Salaanglay Vern Williams
“If I go picking berries and I go through and I slaughter every berry. I use machinery and I’m not just picking the ripe ones, I’m just picking everything. I’m killing all the small ones that could keep growing, so instead of lasting the year it’s done in that one day. And then you’re done. You may get a little bit of reward but you don’t get that continued growth throughout the year.”
“We had it perfect for over 10,000 years. 150 years. The world’s in danger. In less than 200 years. Resource, everything’s a resource. Even all the jobs that you do there’s always one worker called the human resource worker.”
“Right from the time we’re born stories were our babysitters. That’s why stories were told of different creatures, different beings that were in the forest that we had to be wary of. And that controlled the distance we would go in as young people, and then as you grow older you start figuring out that some of us are braver than others and they’ll go past the limit. And then they’ll learn more from other people once you start going [into the forest] further. You always find somebody who knows the trails, and knows how to travel, and knows what plants are there. That’s how you find your way in. It’s connected to everything we do, because when we walk through the forest we’re looking for plants that we are going to need through the winter to keep us healthy so we know where they are because there’s always a certain time to pick plants.”
“We are connected to everything. If we care for the plants properly we know what they need. [That caring has] already been there, the bears understand, the eagles understand, all the bears understand that the forest needs food too, the same way we do.”
Sophenia Jones
“We have to be able to put a stop to all the logging, hopefully for good here on Haida Gwaii. There used to be these great gigantic cedar trees and now there’s nothing. There’s too much logging in this district here. All the trees are all gone because of too much logging for too many years. The old growth that was here before, how can I put it? They’re the ones that are holding us up. That’s the only way I can put it. They’re so strong, their roots are way down under the earth. These trees right here, even though they look big they’re not. Their roots aren’t dug way in like it should be. Specially when it has to protect the rest of the forest.”

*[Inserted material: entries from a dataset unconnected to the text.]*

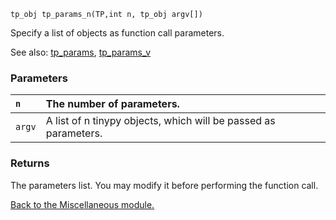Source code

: `tp_obj tp_params_n(TP,int n, tp_obj argv[]) `


Specify a list of objects as function call parameters.


See also: [tp\_params](tp_params.md), [tp\_params\_v](tp_params_v.md)

### Parameters ###


|`n`| The number of parameters.|
|:--|:-------------------------|
|`argv`| A list of n tinypy objects, which will be passed as parameters.|


### Returns ###



The parameters list. You may modify it before performing the function call.


[Back to the Miscellaneous module.](Miscellaneous.md)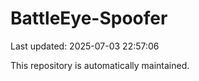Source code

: # BattleEye-Spoofer

Last updated: 2025-07-03 22:57:06

This repository is automatically maintained.
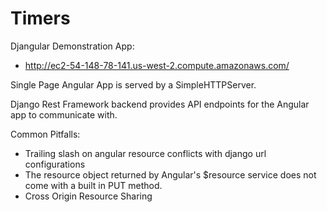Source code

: Timers
======

Djangular Demonstration App:
* http://ec2-54-148-78-141.us-west-2.compute.amazonaws.com/

Single Page Angular App is served by a SimpleHTTPServer.

Django Rest Framework backend provides API endpoints for the Angular app to communicate with.



Common Pitfalls:
* Trailing slash on angular resource conflicts with django url configurations
* The resource object returned by Angular's $resource service does not come with a built in PUT method.
* Cross Origin Resource Sharing
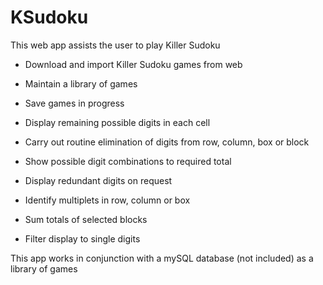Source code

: # KSudoku
  
 This web app assists the user to play Killer Sudoku
 
 * Download and import Killer Sudoku games from web
 
 * Maintain a library of games
 
 * Save games in progress
 
 * Display remaining possible digits in each cell
 
 * Carry out routine elimination of digits from row, column, box or block
 
 * Show possible digit combinations to required total
 
 * Display redundant digits on request
 
 * Identify multiplets in row, column or box
 
 * Sum totals of selected blocks
 
 * Filter display to single digits
 
 This app works in conjunction with a mySQL database (not included) as a library of games
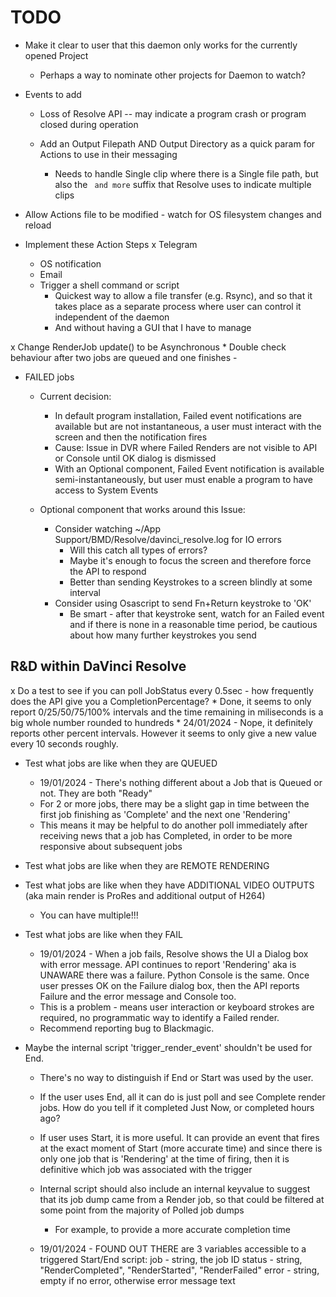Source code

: # TODO

* Make it clear to user that this daemon only works for the currently opened Project
	* Perhaps a way to nominate other projects for Daemon to watch?

* Events to add
	* Loss of Resolve API -- may indicate a program crash or program closed during operation

    * Add an Output Filepath AND Output Directory as a quick param for Actions to use in their messaging
    	* Needs to handle Single clip where there is a Single file path, but also the ` and more` suffix that Resolve uses to indicate multiple clips

* Allow Actions file to be modified - watch for OS filesystem changes and reload

* Implement these Action Steps
    x Telegram
	* OS notification
    * Email
    * Trigger a shell command or script
    	* Quickest way to allow a file transfer (e.g. Rsync), and so that it takes place as a separate process where user can control it independent of the daemon
		* And without having a GUI that I have to manage

x Change RenderJob update() to be Asynchronous
	* Double check behaviour after two jobs are queued and one finishes - 

* FAILED jobs
    * Current decision:
    	* In default program installation, Failed event notifications are available but are not instantaneous, a user must interact with the screen and then the notification fires
        * Cause: Issue in DVR where Failed Renders are not visible to API or Console until OK dialog is dismissed
        * With an Optional component, Failed Event notification is available semi-instantaneously, but user must enable a program to have access to System Events

    * Optional component that works around this Issue:
    	* Consider watching ~/App Support/BMD/Resolve/davinci_resolve.log for IO errors
    		* Will this catch all types of errors?
    		* Maybe it's enough to focus the screen and therefore force the API to respond
            * Better than sending Keystrokes to a screen blindly at some interval
    	* Consider using Osascript to send Fn+Return keystroke to 'OK'
        	* Be smart - after that keystroke sent, watch for an Failed event and if there is none in a reasonable time period, be cautious about how many further keystrokes you send 


## R&D within DaVinci Resolve
x Do a test to see if you can poll JobStatus every 0.5sec - how frequently does the API give you a CompletionPercentage?
	* Done, it seems to only report 0/25/50/75/100% intervals and the time remaining in miliseconds is a big whole number rounded to hundreds
	* 24/01/2024 - Nope, it definitely reports other percent intervals. However it seems to only give a new value every 10 seconds roughly.

* Test what jobs are like when they are QUEUED
	* 19/01/2024 - There's nothing different about a Job that is Queued or not. They are both "Ready"
	* For 2 or more jobs, there may be a slight gap in time between the first job finishing as 'Complete' and the next one 'Rendering'
	* This means it may be helpful to do another poll immediately after receiving news that a job has Completed, in order to be more responsive about subsequent jobs

* Test what jobs are like when they are REMOTE RENDERING

* Test what jobs are like when they have ADDITIONAL VIDEO OUTPUTS (aka main render is ProRes and additional output of H264)
    * You can have multiple!!!

* Test what jobs are like when they FAIL

	* 19/01/2024 - When a job fails, Resolve shows the UI a Dialog box with error message. API continues to report 'Rendering' aka is UNAWARE there was a failure. Python Console is the same. Once user presses OK on the Failure dialog box, then the API reports Failure and the error message and Console too.
	* This is a problem - means user interaction or keyboard strokes are required, no programmatic way to identify a Failed render.
	* Recommend reporting bug to Blackmagic.

* Maybe the internal script 'trigger_render_event' shouldn't be used for End.
	* There's no way to distinguish if End or Start was used by the user.
	* If the user uses End, all it can do is just poll and see Complete render jobs. How do you tell if it completed Just Now, or completed hours ago?
	* If user uses Start, it is more useful. It can provide an event that fires at the exact moment of Start (more accurate time) and since there is only one job that is 'Rendering' at the time of firing, then it is definitive which job was associated with the trigger


	* Internal script should also include an internal keyvalue to suggest that its job dump came from a Render job, so that could be filtered at some point from the majority of Polled job dumps 
		* For example, to provide a more accurate completion time

	* 19/01/2024 - FOUND OUT THERE are 3 variables accessible to a triggered Start/End script:
		job - string, the job ID
		status - string, "RenderCompleted", "RenderStarted", "RenderFailed"
		error - string, empty if no error, otherwise error message text
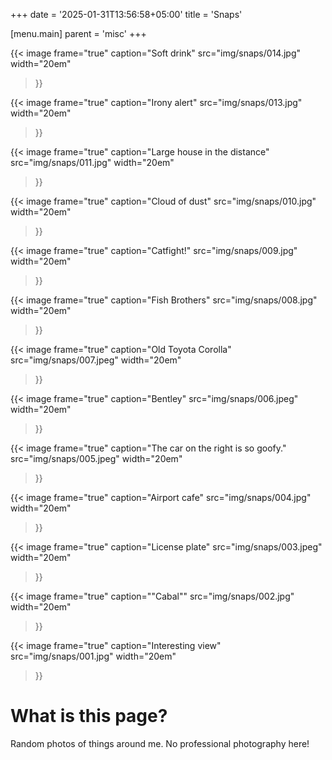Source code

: +++
date = '2025-01-31T13:56:58+05:00'
title = 'Snaps'

[menu.main]
parent = 'misc'
+++


{{< image
  frame="true"
  caption="Soft drink"
  src="img/snaps/014.jpg"
  width="20em"
>}}

{{< image
  frame="true"
  caption="Irony alert"
  src="img/snaps/013.jpg"
  width="20em"
>}}

{{< image
  frame="true"
  caption="Large house in the distance"
  src="img/snaps/011.jpg"
  width="20em"
>}}

{{< image
  frame="true"
  caption="Cloud of dust"
  src="img/snaps/010.jpg"
  width="20em"
>}}

{{< image
  frame="true"
  caption="Catfight!"
  src="img/snaps/009.jpg"
  width="20em"
>}}

{{< image
  frame="true"
  caption="Fish Brothers"
  src="img/snaps/008.jpg"
  width="20em"
>}}

{{< image
  frame="true"
  caption="Old Toyota Corolla"
  src="img/snaps/007.jpeg"
  width="20em"
>}}

{{< image
  frame="true"
  caption="Bentley"
  src="img/snaps/006.jpeg"
  width="20em"
>}}

{{< image
  frame="true"
  caption="The car on the right is so goofy."
  src="img/snaps/005.jpeg"
  width="20em"
>}}

{{< image
  frame="true"
  caption="Airport cafe"
  src="img/snaps/004.jpg"
  width="20em"
>}}

{{< image
  frame="true"
  caption="License plate"
  src="img/snaps/003.jpeg"
  width="20em"
>}}

{{< image
  frame="true"
  caption="\"Cabal\""
  src="img/snaps/002.jpg"
  width="20em"
>}}

{{< image
  frame="true"
  caption="Interesting view"
  src="img/snaps/001.jpg"
  width="20em"
>}}

# What is this page?

Random photos of things around me. No professional photography here!
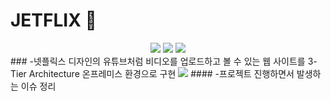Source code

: # JETFLIX 🚀
<div align="center">
	<img src="https://img.shields.io/badge/React-61DAFB?style=flat&logo=Java&logoColor=white" />
	<img src="https://img.shields.io/badge/HTML5-E34F26?style=flat&logo=HTML5&logoColor=white" />
	<img src="https://img.shields.io/badge/CSS3-1572B6?style=flat&logo=CSS3&logoColor=white" />
</div>
### -넷플릭스 디자인의 유튜브처럼 비디오를 업로드하고 볼 수 있는 웹 사이트를 3-Tier Architecture 온프레미스 환경으로 구현
<img src="https://capsule-render.vercel.app/api?type=waving&color=auto&height=200&section=header&text=내용입력&fontSize=90" />
#### -프로젝트 진행하면서 발생하는 이슈 정리
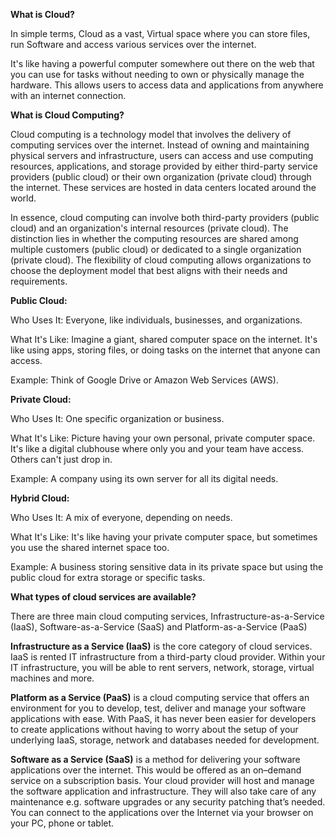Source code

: **What is Cloud?**

In simple terms, Cloud as a vast, Virtual space where you can store files, run Software and access various services over the internet.

It's like having a powerful computer somewhere out there on the web that you can use for tasks without needing to own or physically manage the hardware. This allows users to access data and applications from anywhere with an internet connection.

**What is Cloud Computing?**

Cloud computing is a technology model that involves the delivery of computing services over the internet. Instead of owning and maintaining physical servers and infrastructure, users can access and use computing resources, applications, and storage provided by either third-party service providers (public cloud) or their own organization (private cloud) through the internet. These services are hosted in data centers located around the world.

In essence, cloud computing can involve both third-party providers (public cloud) and an organization's internal resources (private cloud). The distinction lies in whether the computing resources are shared among multiple customers (public cloud) or dedicated to a single organization (private cloud). The flexibility of cloud computing allows organizations to choose the deployment model that best aligns with their needs and requirements.

**Public Cloud:**

Who Uses It: Everyone, like individuals, businesses, and organizations.

What It's Like: Imagine a giant, shared computer space on the internet. It's like using apps, storing files, or doing tasks on the internet that anyone can access.

Example: Think of Google Drive or Amazon Web Services (AWS).

**Private Cloud:**

Who Uses It: One specific organization or business.

What It's Like: Picture having your own personal, private computer space. It's like a digital clubhouse where only you and your team have access. Others can't just drop in.

Example: A company using its own server for all its digital needs.

**Hybrid Cloud:**

Who Uses It: A mix of everyone, depending on needs.

What It's Like: It's like having your private computer space, but sometimes you use the shared internet space too.

Example: A business storing sensitive data in its private space but using the public cloud for extra storage or specific tasks.


**What types of cloud services are available?**

There are three main cloud computing services, Infrastructure-as-a-Service (IaaS), Software-as-a-Service (SaaS) and Platform-as-a-Service (PaaS)

**Infrastructure as a Service (IaaS)** is the core category of cloud services. IaaS is rented IT infrastructure from a third-party cloud provider. Within your IT infrastructure, you will be able to rent servers, network, storage, virtual machines and more. 

**Platform as a Service (PaaS)** is a cloud computing service that offers an environment for you to develop, test, deliver and manage your software applications with ease. With PaaS, it has never been easier for developers to create applications without having to worry about the setup of your underlying IaaS, storage, network and databases needed for development. 

**Software as a Service (SaaS)** is a method for delivering your software applications over the internet. This would be offered as an on–demand service on a subscription basis. Your cloud provider will host and manage the software application and infrastructure. They will also take care of any maintenance e.g. software upgrades or any security patching that’s needed. You can connect to the applications over the Internet via your browser on your PC, phone or tablet. 
 
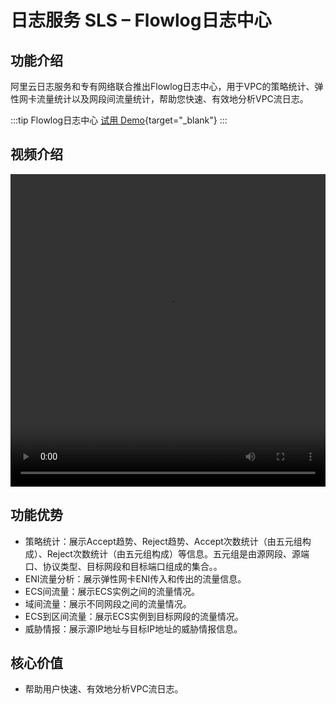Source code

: # 日志服务 SLS – Flowlog日志中心

## 功能介绍
阿里云日志服务和专有网络联合推出Flowlog日志中心，用于VPC的策略统计、弹性网卡流量统计以及网段间流量统计，帮助您快速、有效地分析VPC流日志。

:::tip Flowlog日志中心
[试用 Demo](/playground/demo.html?dest=/lognext/app/flowlog/vpc-flowlog-demo/s7d5s02ji9%3Fresource=/flowlog/project/vpc-flowlog-demo/logstore/vpc-flowlog/dashboardtemplate/flowlog-overview){target="_blank"}
:::

## 视频介绍
<video src="https://static-aliyun-doc.oss-cn-hangzhou.aliyuncs.com/file-manage-files/zh-CN/20230806/pkin/SLS VPC Flowlog日志中心介绍.mp4" controls="controls" width="100%" height="500" autoplay="autoplay">
您的浏览器不支持 video 标签。
</video>

## 功能优势
- 策略统计：展示Accept趋势、Reject趋势、Accept次数统计（由五元组构成）、Reject次数统计（由五元组构成）等信息。五元组是由源网段、源端口、协议类型、目标网段和目标端口组成的集合。。
- ENI流量分析：展示弹性网卡ENI传入和传出的流量信息。
- ECS间流量：展示ECS实例之间的流量情况。
- 域间流量：展示不同网段之间的流量情况。
- ECS到区间流量：展示ECS实例到目标网段的流量情况。
- 威胁情报：展示源IP地址与目标IP地址的威胁情报信息。

## 核心价值
- 帮助用户快速、有效地分析VPC流日志。
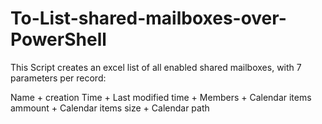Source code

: # To-List-shared-mailboxes-over-PowerShell
This Script creates an excel list of all enabled shared mailboxes,
with 7 parameters per record:
 
Name + creation Time + Last modified time + Members + Calendar items ammount + Calendar items size + Calendar path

“Our land has been taken away from us all our lives.”
“[In the past] every section of land belonged to each and every person. You had a section of the forest where I’d have to go and ask permission if I could even enter. By asking permission I’d bring you a piece of tabacco or a piece of fish or something like that. And then I could enter. Now they don’t do that. They just go in there and kkkkkkkkhhhck, everything out. They don’t ask permission. Is this your land? Is this your piece of property? They don’t do that anymore….A lot of our people are backwards, they don’t really understand. They’re so drilled in one way. And that’s the white mans way. It’s that way or no way at all right? That’s how they’re brought up. And if they see us trying to maintain something that we figure is okay, everybody from our family could benefit from it, all hell brakes loose. And it’s still like that today. It’s too much quarrelling, we don’t know how to communicate anymore. It’s just devastating because it’s the most important way of getting around in this world.”
“Our own people started deleting woman out of all their discussions. Having the white man rule right. We were the most powerful beings, the woman. We were the ones that ran everything right.”
“We were brought up [learning about respect]. We did little things like pack in water, pack wood for the neighbours. We’d have supper and we’d talk about what you’re going to do for the day. And what we’re going to do tomorrow and they’d say, with love you go over. You pack wood in, you see the need for it, you play around and you see something that needs to be done, you go and do it. So that’s what we did. We’d pack water in, we’d pack wood in for anybody, it wasn’t just for the old people, it was for everybody in the village. And it was with love.”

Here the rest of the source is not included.